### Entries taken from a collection
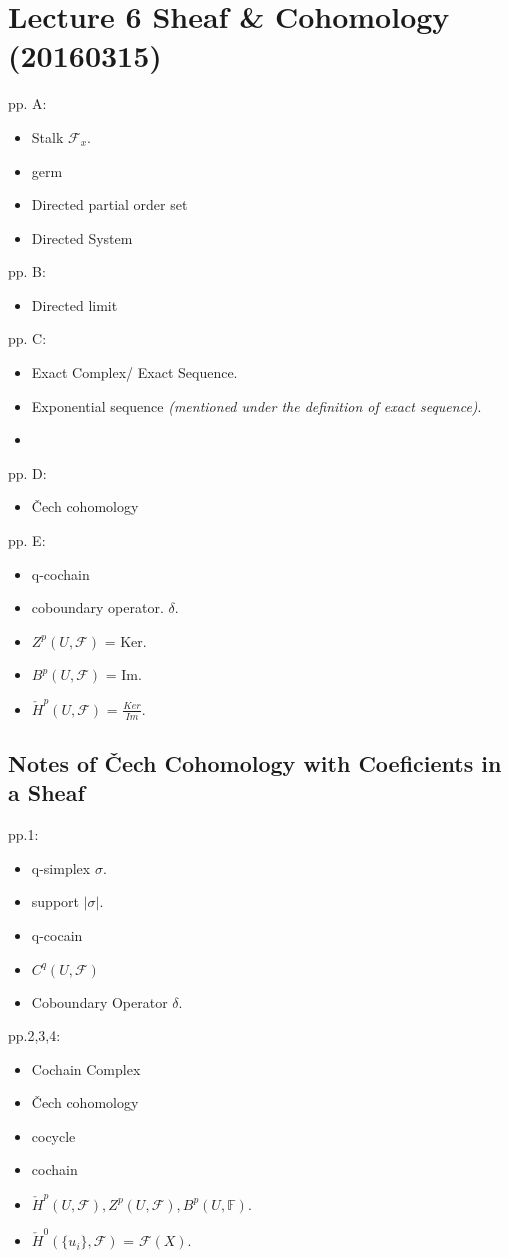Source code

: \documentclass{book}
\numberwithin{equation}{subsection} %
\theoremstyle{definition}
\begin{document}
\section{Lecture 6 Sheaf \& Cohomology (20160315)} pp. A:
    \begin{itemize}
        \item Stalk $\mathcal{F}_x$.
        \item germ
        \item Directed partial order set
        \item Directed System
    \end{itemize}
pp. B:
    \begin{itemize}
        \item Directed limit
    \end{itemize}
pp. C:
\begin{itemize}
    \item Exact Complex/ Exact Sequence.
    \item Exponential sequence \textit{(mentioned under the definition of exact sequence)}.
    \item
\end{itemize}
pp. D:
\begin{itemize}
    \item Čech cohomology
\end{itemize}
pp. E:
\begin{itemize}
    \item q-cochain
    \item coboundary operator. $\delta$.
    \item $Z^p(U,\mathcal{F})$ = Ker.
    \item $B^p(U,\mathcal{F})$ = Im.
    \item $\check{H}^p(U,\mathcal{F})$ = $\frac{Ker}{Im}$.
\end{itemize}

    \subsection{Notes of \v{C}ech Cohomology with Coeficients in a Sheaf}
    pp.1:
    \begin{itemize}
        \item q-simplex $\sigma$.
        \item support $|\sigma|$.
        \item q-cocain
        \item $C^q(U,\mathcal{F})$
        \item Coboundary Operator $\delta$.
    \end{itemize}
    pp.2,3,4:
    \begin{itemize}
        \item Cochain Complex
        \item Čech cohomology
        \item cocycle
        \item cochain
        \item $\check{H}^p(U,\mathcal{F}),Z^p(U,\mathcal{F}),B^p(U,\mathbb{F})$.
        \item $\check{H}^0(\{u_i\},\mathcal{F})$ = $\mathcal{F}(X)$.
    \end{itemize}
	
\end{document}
--
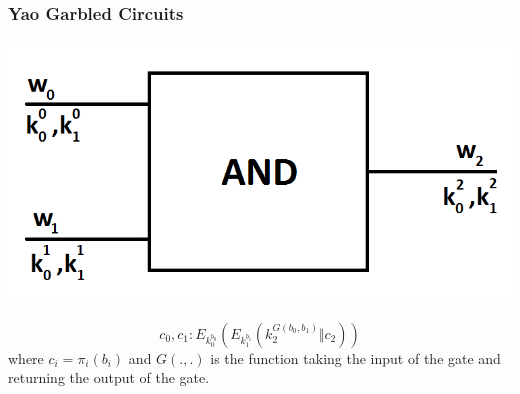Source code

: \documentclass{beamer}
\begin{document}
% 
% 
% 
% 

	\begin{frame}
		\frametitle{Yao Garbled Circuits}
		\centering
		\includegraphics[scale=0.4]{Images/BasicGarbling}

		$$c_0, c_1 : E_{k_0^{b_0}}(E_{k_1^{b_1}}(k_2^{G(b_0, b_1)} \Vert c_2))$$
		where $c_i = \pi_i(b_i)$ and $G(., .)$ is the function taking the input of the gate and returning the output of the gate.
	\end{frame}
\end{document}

### INSTRUCTIONS TO FOLLOW
For every line above that includes the string "Directed", copy the line.

### WRITTEN ANSWER
        \item Directed partial order set
        \item Directed System
        \item Directed limit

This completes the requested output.